LONDON (Reuters) – Car maker Ford said on Wednesday it would cut around 14% of its workforce in Europe due to heavy losses in recent years caused by weak demand for electric vehicles (EVs), a shortage government support in this area and renewed competition.
The American thus joins Nissan, Stellantis and GM on the list of groups penalized by the difficulties of the industry, particularly in the face of China, and the challenges posed by the cost of electric vehicles for the consumer.
Ford said the 4,000 jobs affected were mostly in Germany and the United Kingdom.

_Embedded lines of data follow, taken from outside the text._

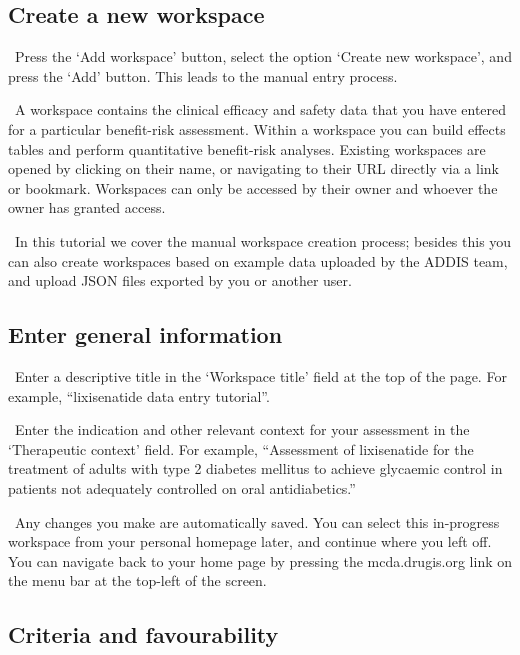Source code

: \documentclass[00_mcda_tutorial.tex]{subfiles}
\begin{document}
\subsection*{Create a new workspace}
\leftpointright \, Press the ‘Add workspace’ button, select the option ‘Create new workspace’, and press the ‘Add’ button.
This leads to the manual entry process.
\newline

\noindent \faGraduationCap \, A workspace contains the clinical efficacy and safety data that you have entered for a particular benefit-risk assessment. Within a workspace you can build effects tables and perform quantitative benefit-risk analyses. Existing workspaces are opened by clicking on their name, or navigating to their URL directly via a link or bookmark. Workspaces can only be accessed by their owner and whoever the owner has granted access.
\newline

\noindent \faLightbulbO \, In this tutorial we cover the manual workspace creation process; besides this you can also create workspaces based on example data uploaded by the ADDIS team, and upload JSON files exported by you or another user.

\subsection*{Enter general information}
\noindent \leftpointright \, Enter a descriptive title in the ‘Workspace title’ field at the top of the page. For example, “lixisenatide data entry tutorial”.
\newline

\noindent \leftpointright \, Enter the indication and other relevant context for your assessment in the ‘Therapeutic context’ field. For example, “Assessment of lixisenatide for the treatment of adults with type 2 diabetes mellitus to achieve glycaemic control in patients not adequately controlled on oral antidiabetics.”
\newline

\noindent \faLightbulbO \, Any changes you make are automatically saved. You can select this in-progress workspace from your personal homepage later, and continue where you left off. You can navigate back to your home page by pressing the mcda.drugis.org link on the menu bar at the top-left of the screen.

\subsection*{Criteria and favourability}
\end{document}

Overall, these layoffs represent approximately 2.3% of Ford’s workforce, which totals 174,000 employees.
The measures will deal a particularly severe blow to Germany, Europe’s largest economy and largest automaker, where Volkswagen is already threatening to close factories, cut wages and cut thousands of jobs in order to remain competitive.

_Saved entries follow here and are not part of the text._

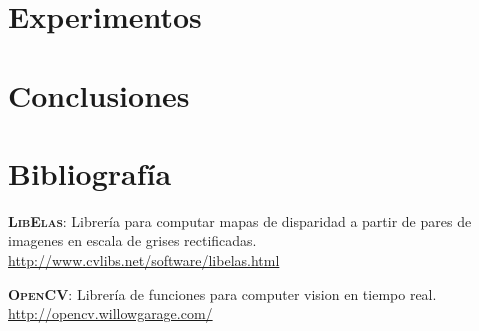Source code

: \documentclass[journal,a4paper]{IEEEtran}
\newcommand{\tit}[1]{\textsc{\textbf{#1}}}
\begin{document}
\section{Experimentos}

\section{Conclusiones}

\section{Bibliografía}

\tit{LibElas}: Librería para computar mapas de disparidad a partir de pares de imagenes en escala de grises rectificadas. \url{http://www.cvlibs.net/software/libelas.html}

\bigskip

\tit{OpenCV}: Librería de funciones para computer vision en tiempo real. \url{http://opencv.willowgarage.com/}
\end{document}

The political crisis in which the country is becoming increasingly mired also adds to the uncertainty of businesses, whose prospects are clouded by the renewed trade tensions with China since Donald Trump’s victory in the presidential election. American.
Ford said layoffs in Europe are expected to take place by the end of 2027.
European automakers “face significant competitive and economic headwinds, as they face a mismatch between CO2 regulations and demand for electric vehicles,” said the group in a press release.
At the end of September, Ford sales in Europe fell by 17.9%, a much more alarming figure than the rest of the sector, which fell by 6.1%.
Ford urged the German government to provide more incentives to go electric and build better charging infrastructure to make the transition easier for consumers.
Berlin ended subsidies for electric vehicles last year. Over the first nine months of the year, EV sales in the country fell by 28.6%.
“What we are missing in Europe and Germany is a clear and unequivocal political agenda to promote electric mobility, through public investment in charging infrastructure, substantial incentive measures (.. .) and greater flexibility in relation to CO2 targets,” wrote the director of the American group, John Lawler, in a letter to the German government.
Ford had already announced in February 2023 the layoffs of 3,800 people in Europe and intends to close its plant in Saarlouis, Germany, eliminating additional jobs.